Generating HDR Images
When you have finished your HDR background, you can render it out as an image. The Render Settings panel, which can be accessed via a render button in the main window, contains all related render settings. You can render out images in either .exr format (OpenEXR by ILM), HDR (Radiance) or use the Live mode. Rendering speed is fast and you can render very large images without problems.
Live mode doesn’t output any files, instead it renders the background and then sends it back to LiveLight, which allows you to view a model in the LiveLight window with a render-quality background. This provides a more accurate representation of the lighting and reflections.

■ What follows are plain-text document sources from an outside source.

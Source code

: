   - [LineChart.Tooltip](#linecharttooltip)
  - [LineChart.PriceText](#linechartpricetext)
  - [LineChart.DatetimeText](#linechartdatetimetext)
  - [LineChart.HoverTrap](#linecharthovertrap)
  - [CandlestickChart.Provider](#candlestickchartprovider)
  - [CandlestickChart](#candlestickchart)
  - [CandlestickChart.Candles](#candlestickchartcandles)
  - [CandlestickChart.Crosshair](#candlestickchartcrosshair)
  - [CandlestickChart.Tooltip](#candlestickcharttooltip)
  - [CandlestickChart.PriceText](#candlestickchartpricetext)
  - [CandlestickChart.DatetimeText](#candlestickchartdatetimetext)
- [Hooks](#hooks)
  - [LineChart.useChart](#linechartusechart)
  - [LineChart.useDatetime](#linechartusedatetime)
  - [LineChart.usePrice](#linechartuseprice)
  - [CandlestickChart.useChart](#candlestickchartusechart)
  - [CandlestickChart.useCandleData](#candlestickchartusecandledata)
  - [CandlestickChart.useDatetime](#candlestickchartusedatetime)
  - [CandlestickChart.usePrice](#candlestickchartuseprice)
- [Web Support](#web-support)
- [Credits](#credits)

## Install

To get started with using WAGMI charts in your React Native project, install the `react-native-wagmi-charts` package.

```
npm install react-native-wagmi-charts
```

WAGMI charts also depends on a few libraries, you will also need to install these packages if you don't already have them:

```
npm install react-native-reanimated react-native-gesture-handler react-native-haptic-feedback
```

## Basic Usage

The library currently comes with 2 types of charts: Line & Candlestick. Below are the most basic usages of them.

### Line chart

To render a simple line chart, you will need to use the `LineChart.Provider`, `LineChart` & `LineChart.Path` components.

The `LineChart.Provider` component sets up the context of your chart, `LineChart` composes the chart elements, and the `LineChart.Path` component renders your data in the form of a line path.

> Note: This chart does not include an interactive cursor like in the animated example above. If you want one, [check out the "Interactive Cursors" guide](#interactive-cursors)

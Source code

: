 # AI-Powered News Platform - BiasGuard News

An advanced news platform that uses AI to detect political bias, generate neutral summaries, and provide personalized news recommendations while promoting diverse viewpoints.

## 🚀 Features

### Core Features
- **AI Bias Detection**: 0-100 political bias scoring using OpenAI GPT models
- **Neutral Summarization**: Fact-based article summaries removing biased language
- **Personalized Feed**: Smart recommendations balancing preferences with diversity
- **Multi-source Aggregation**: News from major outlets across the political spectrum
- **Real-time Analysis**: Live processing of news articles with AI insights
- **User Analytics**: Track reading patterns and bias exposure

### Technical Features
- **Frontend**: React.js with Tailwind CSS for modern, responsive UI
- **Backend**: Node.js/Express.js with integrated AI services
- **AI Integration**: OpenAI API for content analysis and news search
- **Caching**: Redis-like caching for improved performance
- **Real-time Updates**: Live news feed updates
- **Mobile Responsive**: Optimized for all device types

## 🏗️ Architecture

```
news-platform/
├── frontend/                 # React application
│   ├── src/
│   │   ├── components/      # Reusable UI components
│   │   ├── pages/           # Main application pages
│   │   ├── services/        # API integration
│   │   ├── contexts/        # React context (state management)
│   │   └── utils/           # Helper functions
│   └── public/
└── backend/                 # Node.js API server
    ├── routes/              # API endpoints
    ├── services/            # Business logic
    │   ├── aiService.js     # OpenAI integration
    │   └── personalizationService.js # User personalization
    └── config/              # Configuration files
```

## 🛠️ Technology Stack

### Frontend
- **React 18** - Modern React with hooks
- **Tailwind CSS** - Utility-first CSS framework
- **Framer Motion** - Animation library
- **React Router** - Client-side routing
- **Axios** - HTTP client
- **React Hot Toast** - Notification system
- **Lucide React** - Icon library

You can also render the background with transparency in .exr format, which includes an alpha channel. This might be useful if you want continue exploring with a specific lighting setup, combine it with another image and do whatever processing is necessary to achieve your goal.
A "Show guides" option allows to render latitude-longitude guides to help verify and adjust the orientation of the rendered map in your rendering software and there’s also an option to flip longitude when the map is rendered. There’s an old fashioned shortcut to render again using the same settings by clicking the Render button with Ctrl key pressed. While useful, it might have been nice also to have a clearly visible "use previous settings" button in the user interface.
One thing that is slightly annoying is the way the size of the rendered image is set: you can drag the box in the window or pick a preset resolution from a drop down menu, but strangely enough, there’s no numeric input for resolution. Also, if you render out an image where you have used an HDR background, the resolution will be set to the resolution of the used background. While this produces pixel perfect result, it also forces you to use Photoshop or other software to scale your HDR images to the desired resolution afterwards.